» WORK REQUEST:
Whenever a line of the entries below holds the string "dest", copy that line and return it.

[Stored data entries]
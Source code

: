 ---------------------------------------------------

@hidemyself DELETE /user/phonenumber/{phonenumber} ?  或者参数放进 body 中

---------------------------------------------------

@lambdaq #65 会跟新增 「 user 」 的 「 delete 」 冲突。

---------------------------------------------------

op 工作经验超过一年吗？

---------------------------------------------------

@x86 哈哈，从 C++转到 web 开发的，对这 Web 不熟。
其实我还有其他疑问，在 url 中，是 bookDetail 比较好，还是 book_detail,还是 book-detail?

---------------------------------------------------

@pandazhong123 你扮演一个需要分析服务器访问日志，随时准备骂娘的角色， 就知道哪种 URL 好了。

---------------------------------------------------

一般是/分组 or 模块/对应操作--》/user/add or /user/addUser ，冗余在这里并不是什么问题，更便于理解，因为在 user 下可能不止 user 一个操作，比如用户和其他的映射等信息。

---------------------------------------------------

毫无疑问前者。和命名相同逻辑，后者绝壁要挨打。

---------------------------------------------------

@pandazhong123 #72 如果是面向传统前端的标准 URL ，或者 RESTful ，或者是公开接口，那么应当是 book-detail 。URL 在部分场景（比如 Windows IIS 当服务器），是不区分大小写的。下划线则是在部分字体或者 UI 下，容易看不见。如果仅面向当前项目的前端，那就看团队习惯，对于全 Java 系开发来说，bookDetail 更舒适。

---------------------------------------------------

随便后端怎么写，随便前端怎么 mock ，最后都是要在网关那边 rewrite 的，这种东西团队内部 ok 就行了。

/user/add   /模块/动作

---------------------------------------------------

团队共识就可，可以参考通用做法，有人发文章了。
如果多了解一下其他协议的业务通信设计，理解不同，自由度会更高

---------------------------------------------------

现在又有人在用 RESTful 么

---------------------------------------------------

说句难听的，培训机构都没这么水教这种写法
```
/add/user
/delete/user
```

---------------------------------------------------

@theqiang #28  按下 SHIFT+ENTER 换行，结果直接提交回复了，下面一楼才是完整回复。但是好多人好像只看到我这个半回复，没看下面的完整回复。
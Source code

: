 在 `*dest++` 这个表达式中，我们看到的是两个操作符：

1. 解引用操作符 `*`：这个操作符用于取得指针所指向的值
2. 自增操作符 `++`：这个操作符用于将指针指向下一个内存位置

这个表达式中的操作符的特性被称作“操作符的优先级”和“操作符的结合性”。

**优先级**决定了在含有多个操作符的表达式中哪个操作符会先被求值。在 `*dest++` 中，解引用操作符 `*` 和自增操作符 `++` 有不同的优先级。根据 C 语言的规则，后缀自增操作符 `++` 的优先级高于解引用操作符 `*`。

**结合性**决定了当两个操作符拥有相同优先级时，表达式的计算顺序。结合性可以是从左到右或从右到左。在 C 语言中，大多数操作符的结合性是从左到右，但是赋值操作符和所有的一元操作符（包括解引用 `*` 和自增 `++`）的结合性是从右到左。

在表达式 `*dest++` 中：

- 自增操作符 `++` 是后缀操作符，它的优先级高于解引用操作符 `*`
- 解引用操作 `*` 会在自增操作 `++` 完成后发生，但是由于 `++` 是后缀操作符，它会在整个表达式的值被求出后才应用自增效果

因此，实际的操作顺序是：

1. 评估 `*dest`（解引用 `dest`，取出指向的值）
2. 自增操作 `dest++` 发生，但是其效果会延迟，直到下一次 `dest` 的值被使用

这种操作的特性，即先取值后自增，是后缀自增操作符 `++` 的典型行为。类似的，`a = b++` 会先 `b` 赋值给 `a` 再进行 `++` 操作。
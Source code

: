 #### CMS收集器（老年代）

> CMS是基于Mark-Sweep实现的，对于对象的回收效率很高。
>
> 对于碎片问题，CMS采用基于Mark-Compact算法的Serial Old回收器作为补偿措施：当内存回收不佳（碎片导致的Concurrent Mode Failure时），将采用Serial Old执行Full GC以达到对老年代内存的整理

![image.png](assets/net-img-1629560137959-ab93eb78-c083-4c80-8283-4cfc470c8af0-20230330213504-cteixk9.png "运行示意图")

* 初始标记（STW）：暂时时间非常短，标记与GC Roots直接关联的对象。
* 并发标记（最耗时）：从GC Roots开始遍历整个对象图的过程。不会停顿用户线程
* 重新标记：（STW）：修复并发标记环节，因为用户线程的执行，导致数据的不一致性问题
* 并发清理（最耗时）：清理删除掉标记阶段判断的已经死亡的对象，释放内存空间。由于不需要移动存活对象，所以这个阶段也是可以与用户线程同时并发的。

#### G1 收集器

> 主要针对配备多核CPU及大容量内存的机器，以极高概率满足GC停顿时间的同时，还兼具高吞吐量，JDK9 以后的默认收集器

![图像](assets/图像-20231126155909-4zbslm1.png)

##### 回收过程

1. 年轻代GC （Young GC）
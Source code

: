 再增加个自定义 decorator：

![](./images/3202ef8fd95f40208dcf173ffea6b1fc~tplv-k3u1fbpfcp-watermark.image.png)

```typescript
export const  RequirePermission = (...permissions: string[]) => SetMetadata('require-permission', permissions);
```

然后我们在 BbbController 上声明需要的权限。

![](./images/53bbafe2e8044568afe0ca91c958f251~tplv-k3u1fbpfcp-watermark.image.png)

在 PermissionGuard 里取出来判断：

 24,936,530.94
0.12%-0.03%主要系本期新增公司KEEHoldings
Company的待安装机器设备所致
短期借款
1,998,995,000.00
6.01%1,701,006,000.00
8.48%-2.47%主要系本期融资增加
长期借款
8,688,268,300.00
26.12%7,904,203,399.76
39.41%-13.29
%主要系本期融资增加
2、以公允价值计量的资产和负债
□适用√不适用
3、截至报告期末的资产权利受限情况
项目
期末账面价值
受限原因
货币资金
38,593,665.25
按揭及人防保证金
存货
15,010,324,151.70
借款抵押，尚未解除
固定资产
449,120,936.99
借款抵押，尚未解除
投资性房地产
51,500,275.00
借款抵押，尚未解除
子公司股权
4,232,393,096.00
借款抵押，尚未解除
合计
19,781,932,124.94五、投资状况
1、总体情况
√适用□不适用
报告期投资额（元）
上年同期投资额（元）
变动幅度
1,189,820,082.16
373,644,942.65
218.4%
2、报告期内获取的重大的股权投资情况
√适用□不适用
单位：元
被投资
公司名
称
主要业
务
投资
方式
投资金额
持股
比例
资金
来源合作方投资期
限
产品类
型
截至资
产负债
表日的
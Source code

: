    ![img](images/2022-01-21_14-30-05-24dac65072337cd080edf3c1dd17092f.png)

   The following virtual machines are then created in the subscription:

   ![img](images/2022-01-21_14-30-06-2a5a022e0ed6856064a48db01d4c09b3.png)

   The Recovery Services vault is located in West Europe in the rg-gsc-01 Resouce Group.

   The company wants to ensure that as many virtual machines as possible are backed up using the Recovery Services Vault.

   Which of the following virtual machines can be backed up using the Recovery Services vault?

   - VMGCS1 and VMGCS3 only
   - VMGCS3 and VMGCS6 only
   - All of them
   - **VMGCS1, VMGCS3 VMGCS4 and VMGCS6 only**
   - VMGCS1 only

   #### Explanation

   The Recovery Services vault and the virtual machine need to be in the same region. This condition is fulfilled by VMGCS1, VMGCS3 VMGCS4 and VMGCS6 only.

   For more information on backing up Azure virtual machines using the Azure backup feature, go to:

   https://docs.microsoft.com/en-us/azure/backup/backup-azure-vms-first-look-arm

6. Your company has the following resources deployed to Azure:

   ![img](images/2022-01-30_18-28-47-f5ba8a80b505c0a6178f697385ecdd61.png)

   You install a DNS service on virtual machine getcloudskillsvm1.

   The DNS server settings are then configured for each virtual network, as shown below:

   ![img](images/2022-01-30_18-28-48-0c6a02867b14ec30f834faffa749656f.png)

» ANSWER BOX:
: 在 `*dest++` 这个表达式中，我们看到的是两个操作符：
**优先级**决定了在含有多个操作符的表达式中哪个操作符会先被求值。在 `*dest++` 中，解引用操作符 `*` 和自增操作符 `++` 有不同的优先级。根据 C 语言的规则，后缀自增操作符 `++` 的优先级高于解引用操作符 `*`。
在表达式 `*dest++` 中：
1. 评估 `*dest`（解引用 `dest`，取出指向的值）
2. 自增操作 `dest++` 发生，但是其效果会延迟，直到下一次 `dest` 的值被使用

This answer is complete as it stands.